Training set: (11793, 17), (11793,)
Validation set: (3931, 17), (3931,)
Test set: (3931, 17), (3931,)


In [8]:
from sklearn.preprocessing import StandardScaler
from sklearn.ensemble import RandomForestRegressor
from sklearn.metrics import mean_squared_error

# Scaling the features
# because the are values that are not on the same scale
scaler = StandardScaler()
X_train_scaled = scaler.fit_transform(X_train)
X_val_scaled = scaler.transform(X_val)
X_test_scaled = scaler.transform(X_test)

# Train a RandomForestRegressor instead of LinearRegression
# RandomForestRegressor can model complex, non-linear patterns in the data
model = RandomForestRegressor(random_state=1)
model.fit(X_train_scaled, y_train)

# Evaluate the model
train_score = model.score(X_train_scaled, y_train)
val_score = model.score(X_val_scaled, y_val)
test_score = model.score(X_test_scaled, y_test)

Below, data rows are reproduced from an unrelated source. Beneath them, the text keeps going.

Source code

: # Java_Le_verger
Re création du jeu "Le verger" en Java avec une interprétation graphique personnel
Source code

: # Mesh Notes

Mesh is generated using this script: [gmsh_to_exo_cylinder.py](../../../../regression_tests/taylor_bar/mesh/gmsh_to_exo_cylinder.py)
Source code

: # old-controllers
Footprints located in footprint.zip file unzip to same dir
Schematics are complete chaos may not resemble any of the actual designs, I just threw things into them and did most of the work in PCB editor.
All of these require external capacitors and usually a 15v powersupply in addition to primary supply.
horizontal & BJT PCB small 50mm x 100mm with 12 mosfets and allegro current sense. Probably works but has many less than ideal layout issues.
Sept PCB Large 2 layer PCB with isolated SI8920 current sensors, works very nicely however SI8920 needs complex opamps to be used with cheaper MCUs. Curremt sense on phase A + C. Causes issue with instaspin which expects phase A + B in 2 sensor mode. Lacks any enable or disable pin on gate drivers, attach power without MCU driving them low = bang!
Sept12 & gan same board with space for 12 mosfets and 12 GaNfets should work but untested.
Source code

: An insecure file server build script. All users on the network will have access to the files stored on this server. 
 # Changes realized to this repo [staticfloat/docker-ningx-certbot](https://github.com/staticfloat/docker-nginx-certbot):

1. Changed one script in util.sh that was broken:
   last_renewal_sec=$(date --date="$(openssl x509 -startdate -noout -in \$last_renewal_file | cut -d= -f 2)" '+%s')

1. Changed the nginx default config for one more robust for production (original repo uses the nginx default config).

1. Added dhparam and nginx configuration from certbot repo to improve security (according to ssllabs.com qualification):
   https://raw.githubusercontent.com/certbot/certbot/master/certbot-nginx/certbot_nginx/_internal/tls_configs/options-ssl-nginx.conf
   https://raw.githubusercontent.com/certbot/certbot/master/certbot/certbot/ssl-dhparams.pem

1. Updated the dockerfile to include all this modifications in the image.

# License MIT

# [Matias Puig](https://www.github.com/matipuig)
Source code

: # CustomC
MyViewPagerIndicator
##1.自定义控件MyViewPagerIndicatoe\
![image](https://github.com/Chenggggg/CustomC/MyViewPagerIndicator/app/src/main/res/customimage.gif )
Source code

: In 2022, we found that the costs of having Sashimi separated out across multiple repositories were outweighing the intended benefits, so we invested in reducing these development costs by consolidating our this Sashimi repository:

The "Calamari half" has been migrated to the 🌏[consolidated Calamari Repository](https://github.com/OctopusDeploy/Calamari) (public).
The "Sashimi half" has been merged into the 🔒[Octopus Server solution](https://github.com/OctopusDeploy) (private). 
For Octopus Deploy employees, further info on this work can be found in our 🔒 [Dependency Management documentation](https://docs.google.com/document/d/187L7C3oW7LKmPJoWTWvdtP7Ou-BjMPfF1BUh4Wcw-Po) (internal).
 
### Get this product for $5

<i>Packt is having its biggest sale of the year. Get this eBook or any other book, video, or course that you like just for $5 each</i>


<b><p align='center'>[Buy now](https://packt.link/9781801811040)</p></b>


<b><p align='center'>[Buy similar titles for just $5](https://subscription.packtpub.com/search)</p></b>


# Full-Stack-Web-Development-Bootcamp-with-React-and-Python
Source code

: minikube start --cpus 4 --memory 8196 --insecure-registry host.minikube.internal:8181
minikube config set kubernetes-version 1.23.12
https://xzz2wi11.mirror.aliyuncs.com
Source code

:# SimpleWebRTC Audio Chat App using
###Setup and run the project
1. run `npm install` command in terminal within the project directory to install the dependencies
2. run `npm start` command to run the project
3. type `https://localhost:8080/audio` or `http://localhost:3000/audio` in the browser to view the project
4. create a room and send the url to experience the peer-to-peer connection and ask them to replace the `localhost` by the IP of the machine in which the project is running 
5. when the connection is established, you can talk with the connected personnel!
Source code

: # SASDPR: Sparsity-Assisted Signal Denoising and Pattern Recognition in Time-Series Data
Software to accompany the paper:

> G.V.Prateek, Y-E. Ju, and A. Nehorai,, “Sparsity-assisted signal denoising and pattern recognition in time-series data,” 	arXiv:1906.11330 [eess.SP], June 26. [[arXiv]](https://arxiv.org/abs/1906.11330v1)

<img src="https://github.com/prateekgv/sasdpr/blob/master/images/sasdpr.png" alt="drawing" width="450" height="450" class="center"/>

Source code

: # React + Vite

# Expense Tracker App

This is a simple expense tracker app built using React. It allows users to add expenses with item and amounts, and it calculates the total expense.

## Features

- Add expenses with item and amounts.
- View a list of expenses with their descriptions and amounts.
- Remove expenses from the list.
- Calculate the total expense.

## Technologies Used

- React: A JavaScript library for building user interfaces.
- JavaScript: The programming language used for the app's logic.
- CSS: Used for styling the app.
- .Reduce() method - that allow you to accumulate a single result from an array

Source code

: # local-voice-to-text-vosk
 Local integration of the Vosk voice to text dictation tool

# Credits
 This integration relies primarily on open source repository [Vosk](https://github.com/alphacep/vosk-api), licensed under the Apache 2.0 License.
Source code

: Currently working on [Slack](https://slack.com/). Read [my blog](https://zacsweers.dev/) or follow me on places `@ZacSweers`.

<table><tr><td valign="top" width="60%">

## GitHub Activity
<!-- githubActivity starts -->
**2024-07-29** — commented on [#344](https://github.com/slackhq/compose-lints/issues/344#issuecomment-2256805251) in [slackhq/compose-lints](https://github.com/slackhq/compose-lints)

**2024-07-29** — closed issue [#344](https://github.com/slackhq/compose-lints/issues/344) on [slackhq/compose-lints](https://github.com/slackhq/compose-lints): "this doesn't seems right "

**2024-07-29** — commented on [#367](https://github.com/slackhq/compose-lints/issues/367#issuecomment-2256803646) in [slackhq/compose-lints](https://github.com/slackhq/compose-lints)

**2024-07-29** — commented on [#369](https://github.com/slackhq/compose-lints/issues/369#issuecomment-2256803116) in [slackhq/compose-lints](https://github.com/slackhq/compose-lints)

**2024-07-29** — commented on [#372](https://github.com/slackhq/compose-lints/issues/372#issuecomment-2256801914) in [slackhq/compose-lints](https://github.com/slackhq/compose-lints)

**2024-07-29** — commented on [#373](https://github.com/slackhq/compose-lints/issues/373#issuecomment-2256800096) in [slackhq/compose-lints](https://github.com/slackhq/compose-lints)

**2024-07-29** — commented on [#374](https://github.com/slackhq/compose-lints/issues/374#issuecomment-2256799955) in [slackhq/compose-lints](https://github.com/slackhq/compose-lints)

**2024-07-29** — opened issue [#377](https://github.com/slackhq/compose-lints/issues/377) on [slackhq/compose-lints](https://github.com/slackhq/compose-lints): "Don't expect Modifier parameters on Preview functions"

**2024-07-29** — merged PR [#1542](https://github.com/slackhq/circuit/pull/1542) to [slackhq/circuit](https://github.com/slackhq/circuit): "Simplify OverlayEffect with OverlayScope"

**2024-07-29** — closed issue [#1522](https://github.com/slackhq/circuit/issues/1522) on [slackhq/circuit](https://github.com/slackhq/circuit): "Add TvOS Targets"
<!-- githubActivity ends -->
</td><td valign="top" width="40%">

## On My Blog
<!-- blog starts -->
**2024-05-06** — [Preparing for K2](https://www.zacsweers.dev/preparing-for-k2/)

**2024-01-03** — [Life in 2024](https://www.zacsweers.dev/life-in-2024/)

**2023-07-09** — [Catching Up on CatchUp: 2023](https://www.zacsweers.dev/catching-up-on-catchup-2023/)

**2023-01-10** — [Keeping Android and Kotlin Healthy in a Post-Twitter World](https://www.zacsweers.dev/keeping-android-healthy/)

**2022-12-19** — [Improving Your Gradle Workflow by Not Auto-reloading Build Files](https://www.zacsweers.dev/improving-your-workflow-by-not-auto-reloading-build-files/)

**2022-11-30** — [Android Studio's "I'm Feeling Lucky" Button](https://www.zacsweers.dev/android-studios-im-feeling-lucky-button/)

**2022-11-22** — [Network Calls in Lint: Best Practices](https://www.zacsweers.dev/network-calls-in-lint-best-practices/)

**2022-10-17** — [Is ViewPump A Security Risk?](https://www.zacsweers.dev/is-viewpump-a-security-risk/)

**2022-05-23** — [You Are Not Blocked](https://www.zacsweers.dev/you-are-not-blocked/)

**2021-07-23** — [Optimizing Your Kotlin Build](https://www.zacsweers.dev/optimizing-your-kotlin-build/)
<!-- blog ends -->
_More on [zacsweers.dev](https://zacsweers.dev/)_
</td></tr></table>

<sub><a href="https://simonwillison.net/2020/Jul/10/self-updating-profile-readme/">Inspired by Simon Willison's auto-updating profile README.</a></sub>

print(f"Train R^2: {train_score:.2f}")
print(f"Validation R^2: {val_score:.2f}")
print(f"Test R^2: {test_score:.2f}")

Train R^2: 0.89
Validation R^2: 0.22
Test R^2: 0.22


In [9]:
from sklearn.model_selection import KFold, cross_val_score
from sklearn.preprocessing import StandardScaler
from sklearn.ensemble import RandomForestRegressor
from sklearn.pipeline import make_pipeline
import numpy as np

# --- Standardize and model within a pipeline ---
# This pipeline standardizes the data and applies RandomForestRegressor in sequence.
pipeline = make_pipeline(StandardScaler(), RandomForestRegressor(n_estimators=100, random_state=42))

# Define KFold with 6 splits
kf = KFold(n_splits=6, shuffle=True, random_state=42)

# Perform cross-validation
scores = cross_val_score(pipeline, X, y, cv=kf, scoring='r2')

# Display cross-validation results
print(f'6-Fold Cross-Validation R^2: {scores.mean():.2f} (+/- {scores.std():.2f})')
print("Scores for each fold:", scores)

6-Fold Cross-Validation R^2: 0.24 (+/- 0.02)
Scores for each fold: [0.23362704 0.21828754 0.22945915 0.27213184 0.24461197 0.24201835]